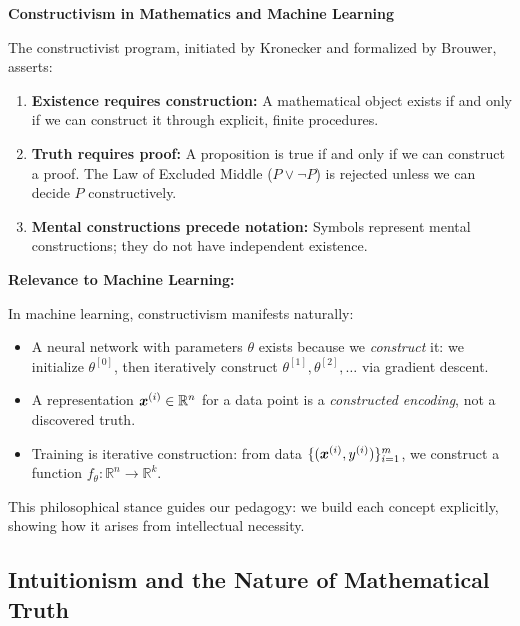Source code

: \begin{philobox}
    \textbf{Constructivism in Mathematics and Machine Learning}

    The constructivist program, initiated by Kronecker and formalized by Brouwer,
    asserts:

    \begin{enumerate}
        \item \textbf{Existence requires construction:} A mathematical object exists if and only if we can construct it through explicit, finite procedures.

        \item \textbf{Truth requires proof:} A proposition is true if and only if we can construct a proof. The Law of Excluded Middle ($P \vee \neg P$) is rejected unless we can decide $P$ constructively.

        \item \textbf{Mental constructions precede notation:} Symbols represent mental constructions; they do not have independent existence.
    \end{enumerate}

    \textbf{Relevance to Machine Learning:}

    In machine learning, constructivism manifests naturally:
    \begin{itemize}
        \item A neural network with parameters $\theta$ exists because we \textit{construct}
              it: we initialize $\theta^{[0]}$, then iteratively construct $\theta^{[1]},
                  \theta^{[2]}, \ldots$ via gradient descent.
        \item A representation $\bm{x}^{(i)} \in \mathbb{R}^n$ for a data point is a
              \textit{constructed encoding}, not a discovered truth.
        \item Training is iterative construction: from data $\{(\bm{x}^{(i)},
                  y^{(i)})\}_{i=1}^m$, we construct a function $f_\theta: \mathbb{R}^n \to
                  \mathbb{R}^k$.
    \end{itemize}

    This philosophical stance guides our pedagogy: we build each concept
    explicitly, showing how it arises from intellectual necessity.
\end{philobox}

\subsection{Intuitionism and the Nature of Mathematical Truth}

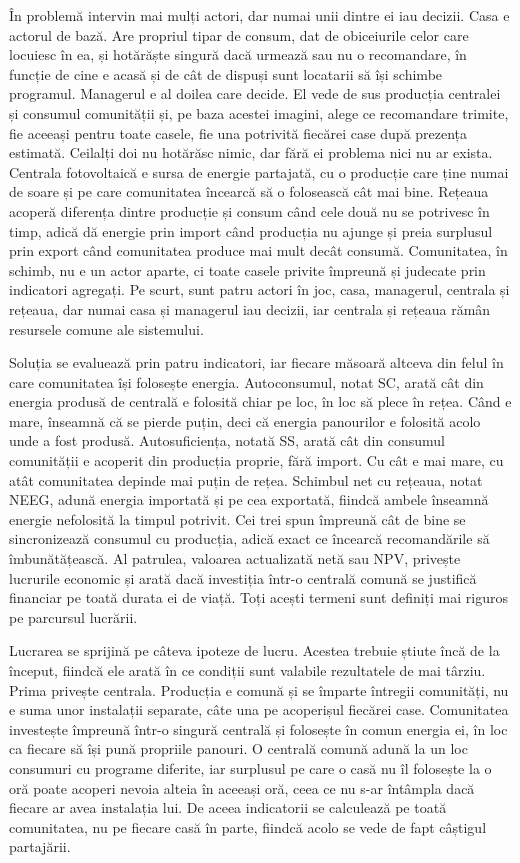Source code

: \documentclass[12pt,a4paper]{report}
\begin{document}
În problemă intervin mai mulți actori, dar numai unii dintre ei iau decizii. Casa e actorul de bază. Are propriul tipar de consum, dat de obiceiurile celor care locuiesc în ea, și hotărăște singură dacă urmează sau nu o recomandare, în funcție de cine e acasă și de cât de dispuși sunt locatarii să își schimbe programul. Managerul e al doilea care decide. El vede de sus producția centralei și consumul comunității și, pe baza acestei imagini, alege ce recomandare trimite, fie aceeași pentru toate casele, fie una potrivită fiecărei case după prezența estimată. Ceilalți doi nu hotărăsc nimic, dar fără ei problema nici nu ar exista. Centrala fotovoltaică e sursa de energie partajată, cu o producție care ține numai de soare și pe care comunitatea încearcă să o folosească cât mai bine. Rețeaua acoperă diferența dintre producție și consum când cele două nu se potrivesc în timp, adică dă energie prin import când producția nu ajunge și preia surplusul prin export când comunitatea produce mai mult decât consumă. Comunitatea, în schimb, nu e un actor aparte, ci toate casele privite împreună și judecate prin indicatori agregați. Pe scurt, sunt patru actori în joc, casa, managerul, centrala și rețeaua, dar numai casa și managerul iau decizii, iar centrala și rețeaua rămân resursele comune ale sistemului.

Soluția se evaluează prin patru indicatori, iar fiecare măsoară altceva din felul în care comunitatea își folosește energia. Autoconsumul, notat SC, arată cât din energia produsă de centrală e folosită chiar pe loc, în loc să plece în rețea. Când e mare, înseamnă că se pierde puțin, deci că energia panourilor e folosită acolo unde a fost produsă. Autosuficiența, notată SS, arată cât din consumul comunității e acoperit din producția proprie, fără import. Cu cât e mai mare, cu atât comunitatea depinde mai puțin de rețea. Schimbul net cu rețeaua, notat NEEG, adună energia importată și pe cea exportată, fiindcă ambele înseamnă energie nefolosită la timpul potrivit. Cei trei spun împreună cât de bine se sincronizează consumul cu producția, adică exact ce încearcă recomandările să îmbunătățească. Al patrulea, valoarea actualizată netă sau NPV, privește lucrurile economic și arată dacă investiția într-o centrală comună se justifică financiar pe toată durata ei de viață. Toți acești termeni sunt definiți mai riguros pe parcursul lucrării.

Lucrarea se sprijină pe câteva ipoteze de lucru. Acestea trebuie știute încă de la început, fiindcă ele arată în ce condiții sunt valabile rezultatele de mai târziu. Prima privește centrala. Producția e comună și se împarte întregii comunități, nu e suma unor instalații separate, câte una pe acoperișul fiecărei case. Comunitatea investește împreună într-o singură centrală și folosește în comun energia ei, în loc ca fiecare să își pună propriile panouri. O centrală comună adună la un loc consumuri cu programe diferite, iar surplusul pe care o casă nu îl folosește la o oră poate acoperi nevoia alteia în aceeași oră, ceea ce nu s-ar întâmpla dacă fiecare ar avea instalația lui. De aceea indicatorii se calculează pe toată comunitatea, nu pe fiecare casă în parte, fiindcă acolo se vede de fapt câștigul partajării.
\end{document}
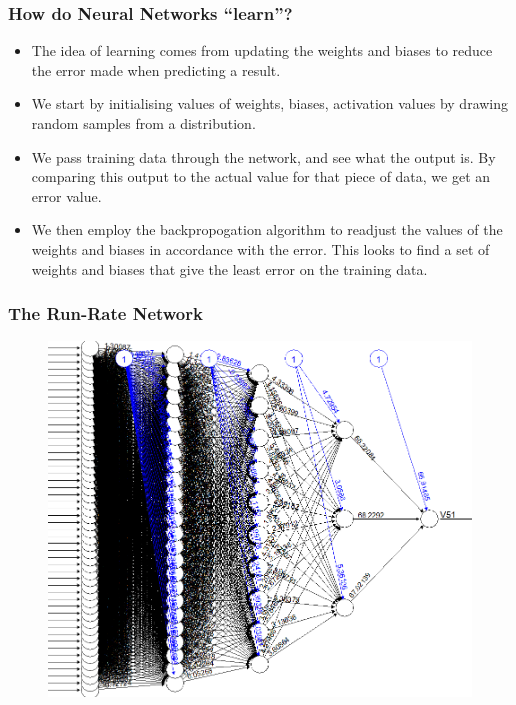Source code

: \documentclass{beamer}
\begin{document}
\begin{frame}
    \frametitle{How do Neural Networks ``learn''?}
    \begin{itemize}
        \item The idea of learning comes from updating the weights and biases to reduce the error made when predicting a result.
        \pause
        \item We start by initialising values of weights, biases, activation values by drawing random samples from a distribution. 
        \pause
        \item We pass training data through the network, and see what the output is. By comparing this output to the actual value for that piece of data, we get an error value. 
        \pause
        \item We then employ the backpropogation algorithm to readjust the values of the weights and biases in accordance with the 
            error. This looks to find a set of weights and biases that give the least error on the training data.
    \end{itemize}
\end{frame}

\begin{frame}
    \frametitle{The Run-Rate Network}
    \begin{figure}
        \centering
        \includegraphics[scale=0.2]{../Thesis/figures/net.png}
    \end{figure} 
\end{frame}
\end{document}
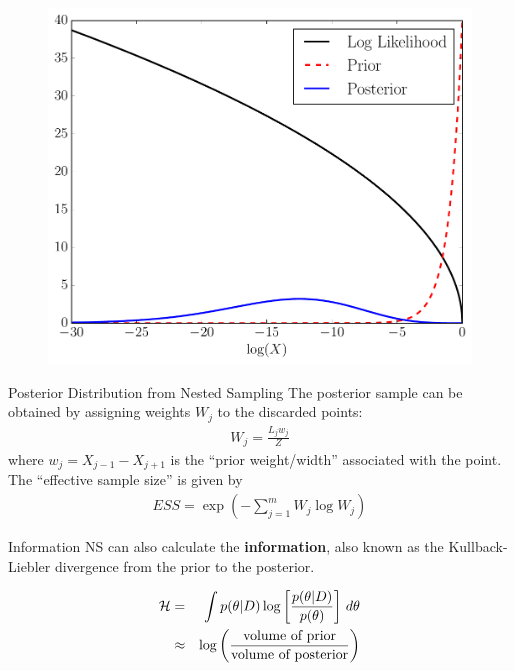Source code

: \documentclass{beamer}
\begin{document}
\begin{frame}

\begin{figure}
\centering
\includegraphics[scale=0.35]{figures/nested2.pdf}
\end{figure}
\end{frame}


\begin{frame}[t]{Posterior Distribution from Nested Sampling}
The posterior sample can be obtained by assigning weights $W_j$ to the
discarded points:
\begin{align*}
W_{j} = \frac{L_{j} w_{j}}{Z} 
\end{align*}
where $w_{j}=X_{j-1} - X_{j+1}$ is the ``prior weight/width'' associated with the
point. The ``effective sample size'' is given by
\begin{align*}
ESS = \exp \left( - \sum_{j=1}^{m} W_j \log W_j \right)
\end{align*}

\end{frame}

\begin{frame}[t]{Information}
NS can also calculate the {\bf information}, also known as the Kullback-Liebler
divergence from the prior to the posterior.

\begin{eqnarray*}
\mathcal{H} &=& \int p(\theta | D) \log\left[\frac{p(\theta | D)}{p(\theta)}\right]
\, d\theta\\
&\approx& \log\left(
\frac{\textnormal{volume of prior}}{\textnormal{volume of posterior}}
\right)
\end{eqnarray*}
\end{frame}
\end{document}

----------------

Without any pictures, repeat the listing exactly.

◆ **Task output**:
Source code

: \begin{philobox}
    \textbf{Constructivism in Mathematics and Machine Learning}

    The constructivist program, initiated by Kronecker and formalized by Brouwer,
    asserts:

    \begin{enumerate}
        \item \textbf{Existence requires construction:} A mathematical object exists if and only if we can construct it through explicit, finite procedures.

        \item \textbf{Truth requires proof:} A proposition is true if and only if we can construct a proof. The Law of Excluded Middle ($P \vee \neg P$) is rejected unless we can decide $P$ constructively.

        \item \textbf{Mental constructions precede notation:} Symbols represent mental constructions; they do not have independent existence.
    \end{enumerate}

    \textbf{Relevance to Machine Learning:}

    In machine learning, constructivism manifests naturally:
    \begin{itemize}
        \item A neural network with parameters $\theta$ exists because we \textit{construct}
              it: we initialize $\theta^{[0]}$, then iteratively construct $\theta^{[1]},
                  \theta^{[2]}, \ldots$ via gradient descent.
        \item A representation $\bm{x}^{(i)} \in \mathbb{R}^n$ for a data point is a
              \textit{constructed encoding}, not a discovered truth.
        \item Training is iterative construction: from data $\{(\bm{x}^{(i)},
                  y^{(i)})\}_{i=1}^m$, we construct a function $f_\theta: \mathbb{R}^n \to
                  \mathbb{R}^k$.
    \end{itemize}

    This philosophical stance guides our pedagogy: we build each concept
    explicitly, showing how it arises from intellectual necessity.
\end{philobox}

\subsection{Intuitionism and the Nature of Mathematical Truth}

Source code

: \documentclass[12pt,a4paper]{report}
\begin{document}
În problemă intervin mai mulți actori, dar numai unii dintre ei iau decizii. Casa e actorul de bază. Are propriul tipar de consum, dat de obiceiurile celor care locuiesc în ea, și hotărăște singură dacă urmează sau nu o recomandare, în funcție de cine e acasă și de cât de dispuși sunt locatarii să își schimbe programul. Managerul e al doilea care decide. El vede de sus producția centralei și consumul comunității și, pe baza acestei imagini, alege ce recomandare trimite, fie aceeași pentru toate casele, fie una potrivită fiecărei case după prezența estimată. Ceilalți doi nu hotărăsc nimic, dar fără ei problema nici nu ar exista. Centrala fotovoltaică e sursa de energie partajată, cu o producție care ține numai de soare și pe care comunitatea încearcă să o folosească cât mai bine. Rețeaua acoperă diferența dintre producție și consum când cele două nu se potrivesc în timp, adică dă energie prin import când producția nu ajunge și preia surplusul prin export când comunitatea produce mai mult decât consumă. Comunitatea, în schimb, nu e un actor aparte, ci toate casele privite împreună și judecate prin indicatori agregați. Pe scurt, sunt patru actori în joc, casa, managerul, centrala și rețeaua, dar numai casa și managerul iau decizii, iar centrala și rețeaua rămân resursele comune ale sistemului.

Soluția se evaluează prin patru indicatori, iar fiecare măsoară altceva din felul în care comunitatea își folosește energia. Autoconsumul, notat SC, arată cât din energia produsă de centrală e folosită chiar pe loc, în loc să plece în rețea. Când e mare, înseamnă că se pierde puțin, deci că energia panourilor e folosită acolo unde a fost produsă. Autosuficiența, notată SS, arată cât din consumul comunității e acoperit din producția proprie, fără import. Cu cât e mai mare, cu atât comunitatea depinde mai puțin de rețea. Schimbul net cu rețeaua, notat NEEG, adună energia importată și pe cea exportată, fiindcă ambele înseamnă energie nefolosită la timpul potrivit. Cei trei spun împreună cât de bine se sincronizează consumul cu producția, adică exact ce încearcă recomandările să îmbunătățească. Al patrulea, valoarea actualizată netă sau NPV, privește lucrurile economic și arată dacă investiția într-o centrală comună se justifică financiar pe toată durata ei de viață. Toți acești termeni sunt definiți mai riguros pe parcursul lucrării.

Lucrarea se sprijină pe câteva ipoteze de lucru. Acestea trebuie știute încă de la început, fiindcă ele arată în ce condiții sunt valabile rezultatele de mai târziu. Prima privește centrala. Producția e comună și se împarte întregii comunități, nu e suma unor instalații separate, câte una pe acoperișul fiecărei case. Comunitatea investește împreună într-o singură centrală și folosește în comun energia ei, în loc ca fiecare să își pună propriile panouri. O centrală comună adună la un loc consumuri cu programe diferite, iar surplusul pe care o casă nu îl folosește la o oră poate acoperi nevoia alteia în aceeași oră, ceea ce nu s-ar întâmpla dacă fiecare ar avea instalația lui. De aceea indicatorii se calculează pe toată comunitatea, nu pe fiecare casă în parte, fiindcă acolo se vede de fapt câștigul partajării.
\end{document}
Source code

: \documentclass{beamer}
\begin{document}
\begin{frame}
    \frametitle{How do Neural Networks ``learn''?}
    \begin{itemize}
        \item The idea of learning comes from updating the weights and biases to reduce the error made when predicting a result.
        \pause
        \item We start by initialising values of weights, biases, activation values by drawing random samples from a distribution. 
        \pause
        \item We pass training data through the network, and see what the output is. By comparing this output to the actual value for that piece of data, we get an error value. 
        \pause
        \item We then employ the backpropogation algorithm to readjust the values of the weights and biases in accordance with the 
            error. This looks to find a set of weights and biases that give the least error on the training data.
    \end{itemize}
\end{frame}

\begin{frame}
    \frametitle{The Run-Rate Network}
    \begin{figure}
        \centering
        \includegraphics[scale=0.2]{../Thesis/figures/net.png}
    \end{figure} 
\end{frame}
\end{document}
Source code

: \documentclass{beamer}
\begin{document}
\begin{frame}

\begin{figure}
\centering
\includegraphics[scale=0.35]{figures/nested2.pdf}
\end{figure}
\end{frame}


\begin{frame}[t]{Posterior Distribution from Nested Sampling}
The posterior sample can be obtained by assigning weights $W_j$ to the
discarded points:
\begin{align*}
W_{j} = \frac{L_{j} w_{j}}{Z} 
\end{align*}
where $w_{j}=X_{j-1} - X_{j+1}$ is the ``prior weight/width'' associated with the
point. The ``effective sample size'' is given by
\begin{align*}
ESS = \exp \left( - \sum_{j=1}^{m} W_j \log W_j \right)
\end{align*}

\end{frame}

\begin{frame}[t]{Information}
NS can also calculate the {\bf information}, also known as the Kullback-Liebler
divergence from the prior to the posterior.

\begin{eqnarray*}
\mathcal{H} &=& \int p(\theta | D) \log\left[\frac{p(\theta | D)}{p(\theta)}\right]
\, d\theta\\
&\approx& \log\left(
\frac{\textnormal{volume of prior}}{\textnormal{volume of posterior}}
\right)
\end{eqnarray*}
\end{frame}
\end{document}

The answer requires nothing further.